Alemnji George, Edghill Lisa, Guevara Giselle, Wallace-Sankarsingh Sacha, Albalak Rachel, Cognat Sebastien, Nkengasong John, Gabastou Jean-Marc
Centers for Disease Control and Prevention (CDC), Caribbean Regional Office, Bridgetown, Barbados.
Caribbean Public Health Agency (CARPHA), Port of Spain, Trinidad and Tobago.
Afr J Lab Med. 2017 Feb 24;6(1):496. doi: 10.4102/ajlm.v6i1.496. eCollection 2017.
Implementing quality management systems and accrediting laboratories in the Caribbean has been a challenge.
We report the development of a stepwise process for quality systems improvement in the Caribbean Region.
The Caribbean Laboratory Stakeholders met under a joint Pan American Health Organization/US Centers for Disease Control and Prevention initiative and developed a user-friendly framework called 'Laboratory Quality Management System - Stepwise Improvement Process (LQMS-SIP) Towards Accreditation' to support countries in strengthening laboratory services through a stepwise approach toward fulfilling the ISO 15189: 2012 requirements.
This approach consists of a three-tiered framework. Tier 1 represents the minimum requirements corresponding to the mandatory criteria for obtaining a licence from the Ministry of Health of the participating country. The next two tiers are quality improvement milestones that are achieved through the implementation of specific quality management system requirements. Laboratories that meet the requirements of the three tiers will be encouraged to apply for accreditation. The Caribbean Regional Organisation for Standards and Quality hosts the LQMS-SIP Secretariat and will work with countries, including the Ministry of Health and stakeholders, including laboratory staff, to coordinate and implement LQMS-SIP activities.
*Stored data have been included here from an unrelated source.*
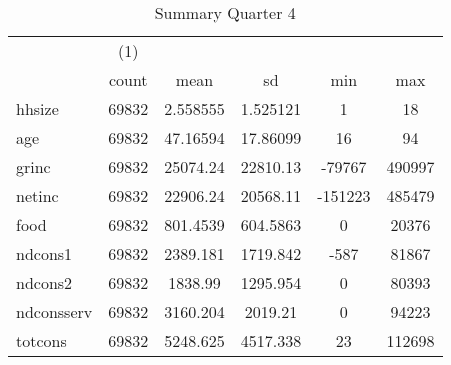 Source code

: \begin{table}[htbp]\centering
\def\sym#1{\ifmmode^{#1}\else\(^{#1}\)\fi}
\caption{Summary Quarter 4 \label{sum\_Q4}}
\begin{tabular}{l*{1}{ccccc}}
\hline\hline
            &\multicolumn{1}{c}{(1)}&            &            &            &            \\
            &       count&        mean&          sd&         min&         max\\
\hline
hhsize      &       69832&    2.558555&    1.525121&           1&          18\\
age         &       69832&    47.16594&    17.86099&          16&          94\\
grinc       &       69832&    25074.24&    22810.13&      -79767&      490997\\
netinc      &       69832&    22906.24&    20568.11&     -151223&      485479\\
food        &       69832&    801.4539&    604.5863&           0&       20376\\
ndcons1     &       69832&    2389.181&    1719.842&        -587&       81867\\
ndcons2     &       69832&     1838.99&    1295.954&           0&       80393\\
ndconsserv  &       69832&    3160.204&     2019.21&           0&       94223\\
totcons     &       69832&    5248.625&    4517.338&          23&      112698\\
\hline\hline
\end{tabular}
\end{table}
The Caribbean Public Health Agency will coordinate and advocate for the LQMS-SIP implementation.
This article presents the Caribbean LQMS-SIP framework and describes how it will be implemented among various countries in the region to achieve quality improvement.
在加勒比地区实施质量管理体系并对实验室进行认证一直是一项挑战。
我们报告了加勒比地区质量体系改进的逐步流程的制定情况。
加勒比实验室利益相关者在泛美卫生组织/美国疾病控制与预防中心的联合倡议下会面,开发了一个名为“实验室质量管理体系——迈向认证的逐步改进流程(LQMS - SIP)”的用户友好型框架,以支持各国通过逐步满足ISO 15189:2012要求的方式加强实验室服务。
该方法包括一个三层框架。第一层代表与从参与国卫生部获得许可证的强制标准相对应的最低要求。接下来的两层是通过实施特定质量管理体系要求实现的质量改进里程碑。满足三层要求的实验室将被鼓励申请认证。加勒比地区标准与质量组织主办LQMS - SIP秘书处,并将与各国(包括卫生部)以及利益相关者(包括实验室工作人员)合作,协调和实施LQMS - SIP活动。加勒比公共卫生机构将协调并倡导LQMS - SIP的实施。
本文介绍了加勒比地区的LQMS - SIP框架,并描述了它将如何在该地区的各个国家实施以实现质量改进。